Asked about the protests, one mustachioed man who declined to identify himself said, "The police can handle it." He dragged on a sweet-smelling clove cigarette before disappearing behind a group of food vendors.
Haji Tubagus Muhammed Sidiq, a leader of a group called the Defenders of Islam (FPI), didn't seem intimidated by the government's presence or shows of force. Secretly, by checking hotels and other places, "we are collecting information about American people so we can clear them out of Indonesia," he said, as a crowd of FPI members, resplendent in white gowns, listened in.
"After that," he added, "we may go to fight in Afghanistan."
Asked what he thought about threats by the government against any Indonesian Islamic soldiers of fortune, Haji waved his hand scornfully. "The Muslim people, wherever they are, are brothers in this world," he said, reflecting remarks by Osama bin Laden, who has repeatedly urged people across the Islamic world to join together against America. "The government cannot forbid the people from going."
But Haji backed away from supporting the terror attacks themselves. "If Osama was behind the attack," he said, "the Americans can catch him, if they want, and bring him to justice."
Some demonstrators were more virulent. "America created this tragedy at the World Trade Center just as an excuse to attack the Muslim people!" bellowed a student, masked by a bandana. He declined to give his name as he walked off.
As the week wore on some of the protesters grew more bellicose. At one point, as a reporter approached a student toting a sign that read "Bush = Satan = Chicken," another frenzied, bespectacled marcher pointed at him and yelled, "America!" Angry eyes darted in his direction moments before an Indonesian friend intervened, taking his elbow and escorting him to the relative safety of a sidewalk.
Many of the students and other demonstrators said that while bin Laden might well be guilty, the U.S. was rushing to judgment -- and thus symbolically attacking Islam as a religion.
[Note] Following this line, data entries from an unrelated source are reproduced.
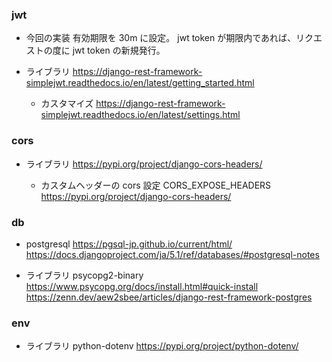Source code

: ### jwt

- 今回の実装
  有効期限を 30m に設定。
  jwt token が期限内であれば、リクエストの度に jwt token の新規発行。

- ライブラリ
  https://django-rest-framework-simplejwt.readthedocs.io/en/latest/getting_started.html

  - カスタマイズ
    https://django-rest-framework-simplejwt.readthedocs.io/en/latest/settings.html

### cors

- ライブラリ
  https://pypi.org/project/django-cors-headers/

  - カスタムヘッダーの cors 設定
    CORS_EXPOSE_HEADERS
    https://pypi.org/project/django-cors-headers/

### db

- postgresql
  https://pgsql-jp.github.io/current/html/
  https://docs.djangoproject.com/ja/5.1/ref/databases/#postgresql-notes

- ライブラリ
  psycopg2-binary
  https://www.psycopg.org/docs/install.html#quick-install
  https://zenn.dev/aew2sbee/articles/django-rest-framework-postgres

### env

- ライブラリ
  python-dotenv
  https://pypi.org/project/python-dotenv/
To back this up, Haji noted that Bush's use of the words "crusade" and "infinite justice" were very offensive to Muslims.
Others saw in bin Laden an antidote to America's vast commercial empire, and the all-conquering clothing, music and movies that accompanied it. By standing up to the U.S., bin Laden represented, to them, a time long disappeared from Indonesia and other nations in the Muslim world: a forgotten era when tradition and local culture was unpolluted by Levis, Coca-Cola and MTV. Though few could articulate it, some seemed to forgive him for this reason alone.
At one recent rally that drew 3,500 people to a business district in central Jakarta, a 22-year-old student, Alawnie Izyan, spoke of a need to check U.S. aggression.
"We are peaceful Muslims," insisted Alawanie, a fourth-year student of Islamic law, wearing the traditional jilbab, or headscarf, designating religious devotion for women throughout the Muslim world.
She, too, opposed last month's terror attacks -- but voiced equal anger at Washington's threats against Afghanistan. Alwanie also denounced U.S. aid to Israel, and especially Israeli attacks against Palestinians.
Another, more outspoken student was Ansori Taslim, 20, a member of the Islamic Youth Movement (GPI) -- the one that threatened Ambassador Gelbard. "Why does America attack Afghanistan when only bin Laden is the problem?" he asked indignantly.
Ansori and his friends spoke with swaggering bravado about a fight against U.S. forces in the rugged mountains of Afghanistan. "If America attacks, we will go," declared Ansori, a student of Arabic at the University of Jakarta.
Asked if any of the GPI's members, reportedly in the hundreds, have combat experience, he paused. "If we go to Afghanistan, there, we can train and learn how to attack," he said.
One GPI member, likely beyond his student years, carried a photo of bin Laden with the words, "The U.S. is a Paper Tiger." He claimed to have fought with the mujahedin in Afghanistan against the Soviet army. But when pressed for details, he fell silent and walked away.
Although there have been reports of some Indonesians preparing to fight in Afghanistan, their numbers do not seem significant. Efforts this week by a reporter to ask questions at a registration location for Indonesians to sign up for the newest holy war were frustrating. The "center," which appeared to be a black all-terrain vehicle shrouded in a white blanket with anti-U.S. slogans on it, sped off down an alleyway as a foreigner came into view. A gaggle of teenagers wearing green headbands politely declined to answer questions, saying they feared they were being spied on by a foreign intelligence agent.
For most Indonesians, however, the problems of surviving far outweigh questions about holy wars in Afghanistan. Unemployment in this nation of 17,000 islands surpassed 37 percent last year.
Edi Purwanto is a 25-year-old taxi driver who has been navigating Jakarta's hectic streets for three years. When asked what he thought about the protests the other week, he at first offered some crude leaflets to a passenger, shrugging that they were given to him as he passed the U.S. Embassy.
His listless demeanor hinted that if he identified with the protesters, it was in principle, rather than action. "Why attack Afghanistan, and not Osama bin Laden?" he asked blithely. With that, he smiled, collected his fare, and veered his pink taxi to melt back into Jakarta's punishing midday traffic. Just two hours into one of his 15 hour shifts, Purwanto, like most Indonesians, works a six-day week. At home, there were three mouths to feed.